About ten days ago I asked Fr Garin for permission to spend some days with the good Fr Sauzeau to make a short retreat, as I feel the need for one. I told him the expenses would not be much, that I would get a return ticket to Picton and travel the remaining distance on foot in order to save a few shillings. He replied he could give me such a permission omly every three years. If I wanted to make my retreat in the house he couldn’t see any obstacle, but he couldn’t allow me to go to Wairau. I replied that it was impossible for me to make a retreat in Nelson because of the noise of the children and the boarders. We have a lot of them this year. If you judge it proper to speak to him on my behalf, I could either go and make it towards the middle of July in preparation for the celebration of the feast of St Joachim and St Anne (26 July, the day I took the habit) or at the beginning of the month of August, for the feast of the Assumption. But I repeat I cannot make it at Nelson.
Another thing I have been thinking about for a long time and that is a change of station. I find Nelson too demanding for me, I am getting weaker and weaker. I would like to be alone with a Father without any boarders. There I could do his cooking and lead a more quiet life. Perhaps the station of Taranaki or the Wanganui one would be best. All the same, I don’t dare speak about it to anyone for fear of being refused, seeing that now I am no good for anything except being a nuisance. That is what has held me back till now. Tell me what you think of it and what I should do.

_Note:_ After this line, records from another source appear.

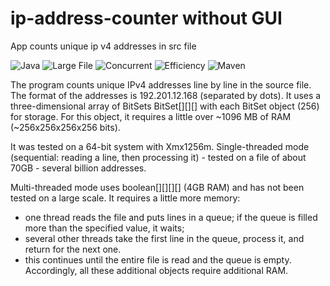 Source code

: # ip-address-counter without GUI
App counts unique ip v4 addresses in src file

![Java](https://img.shields.io/badge/-Java-05122A?style=flat&logo=Java&logoColor=FFA518) ![Large File](https://img.shields.io/badge/-Large_File-05122A?style=flat&logo=none) ![Concurrent](https://img.shields.io/badge/-Concurrent-05122A?style=flat&logo=Concurrent) ![Efficiency](https://img.shields.io/badge/-Efficiency-05122A?style=flat) ![Maven](https://img.shields.io/badge/-Maven-05122A?style=flat&logo=apachemaven&logoColor=fffffb)

The program counts unique IPv4 addresses line by line in the source file.
The format of the addresses is 192.201.12.168 (separated by dots).
It uses a three-dimensional array of BitSets BitSet[][][] with each BitSet object (256) for storage.
For this object, it requires a little over ~1096 MB of RAM (~256x256x256x256 bits).

It was tested on a 64-bit system with Xmx1256m.
Single-threaded mode (sequential: reading a line, then processing it) - tested on a file of about 70GB - several billion addresses.

Multi-threaded mode uses boolean[][][][] (4GB RAM) and has not been tested on a large scale. It requires a little more memory:
- one thread reads the file and puts lines in a queue; if the queue is filled more than the specified value, it waits;
- several other threads take the first line in the queue, process it, and return for the next one.
- this continues until the entire file is read and the queue is empty. Accordingly, all these additional objects require additional RAM.
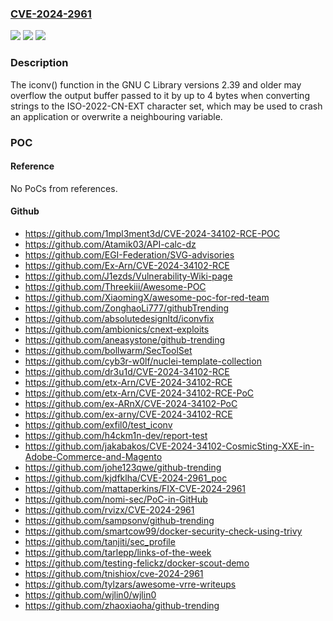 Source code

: ### [CVE-2024-2961](https://cve.mitre.org/cgi-bin/cvename.cgi?name=CVE-2024-2961)
![](https://img.shields.io/static/v1?label=Product&message=glibc&color=blue)
![](https://img.shields.io/static/v1?label=Version&message=2.1.93%3C%202.40%20&color=brighgreen)
![](https://img.shields.io/static/v1?label=Vulnerability&message=CWE-787%20Out-of-bounds%20Write&color=brighgreen)

### Description

The iconv() function in the GNU C Library versions 2.39 and older may overflow the output buffer passed to it by up to 4 bytes when converting strings to the ISO-2022-CN-EXT character set, which may be used to crash an application or overwrite a neighbouring variable.

### POC

#### Reference
No PoCs from references.

#### Github
- https://github.com/1mpl3ment3d/CVE-2024-34102-RCE-POC
- https://github.com/Atamik03/API-calc-dz
- https://github.com/EGI-Federation/SVG-advisories
- https://github.com/Ex-Arn/CVE-2024-34102-RCE
- https://github.com/J1ezds/Vulnerability-Wiki-page
- https://github.com/Threekiii/Awesome-POC
- https://github.com/XiaomingX/awesome-poc-for-red-team
- https://github.com/ZonghaoLi777/githubTrending
- https://github.com/absolutedesignltd/iconvfix
- https://github.com/ambionics/cnext-exploits
- https://github.com/aneasystone/github-trending
- https://github.com/bollwarm/SecToolSet
- https://github.com/cyb3r-w0lf/nuclei-template-collection
- https://github.com/dr3u1d/CVE-2024-34102-RCE
- https://github.com/etx-Arn/CVE-2024-34102-RCE
- https://github.com/etx-Arn/CVE-2024-34102-RCE-PoC
- https://github.com/ex-ARnX/CVE-2024-34102-PoC
- https://github.com/ex-arny/CVE-2024-34102-RCE
- https://github.com/exfil0/test_iconv
- https://github.com/h4ckm1n-dev/report-test
- https://github.com/jakabakos/CVE-2024-34102-CosmicSting-XXE-in-Adobe-Commerce-and-Magento
- https://github.com/johe123qwe/github-trending
- https://github.com/kjdfklha/CVE-2024-2961_poc
- https://github.com/mattaperkins/FIX-CVE-2024-2961
- https://github.com/nomi-sec/PoC-in-GitHub
- https://github.com/rvizx/CVE-2024-2961
- https://github.com/sampsonv/github-trending
- https://github.com/smartcow99/docker-security-check-using-trivy
- https://github.com/tanjiti/sec_profile
- https://github.com/tarlepp/links-of-the-week
- https://github.com/testing-felickz/docker-scout-demo
- https://github.com/tnishiox/cve-2024-2961
- https://github.com/tylzars/awesome-vrre-writeups
- https://github.com/wjlin0/wjlin0
- https://github.com/zhaoxiaoha/github-trending

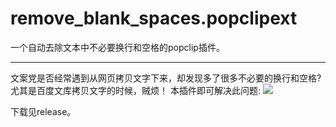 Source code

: # remove_blank_spaces.popclipext
一个自动去除文本中不必要换行和空格的popclip插件。

-----
文案党是否经常遇到从网页拷贝文字下来，却发现多了很多不必要的换行和空格? 尤其是百度文库拷贝文字的时候，贼烦！
本插件即可解决此问题:
![](https://github.com/wizyoung/remove_blank_spaces.popclipext/blob/master/remove.gif?raw=true)

下载见release。
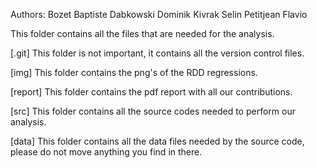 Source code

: Authors:  Bozet Baptiste
	  Dabkowski Dominik
	  Kivrak Selin
	  Petitjean Flavio

This folder contains all the files that are needed for the analysis.


[.git]
This folder is not important, it contains all the version control files.

[img]
This folder contains the png's of the RDD regressions.

[report]
This folder contains the pdf report with all our contributions.

[src]
This folder contains all the source codes needed to perform our analysis.

[data]
This folder contains all the data files needed by the source code, please do not move anything you find
in there.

I am enclosing with yours, very rev Father, two letters, one for the dear Brother Director of the school at St Sauveur asking him if he could pass on the other I have included with his to my brother Andre. I have no idea what has become of him, whether he is alive or dead. The good Brother would be able to deliver it in a more reliable way. Please post them as soon as possible. I would be very grateful if you would ask the good Brother at St Sauveur to give me the information I require.
My profound apologies, very rev Father, for all the trouble I am giving you. But, alas! I don’t know how to do anything but cause trouble for those with whom I have any dealings. If I am honoured with a reply I beg you to give me news of the good Brother Emery and dear Brother Marie-Nizier.
I conclude by commending myself once more to your fervent prayers and those of the Rev Fathers and the dear Brothers and Sisters of Villa Maria.
I am your entirely devoted and obedient servant,
Br Claude Marie.


  1. Extract from a letter preserved in the text of a biography of Louis-Marie, Vie du Frere Louis-Marie, par un Frere de cet Institut, Lyon, 1907, pp 218-219.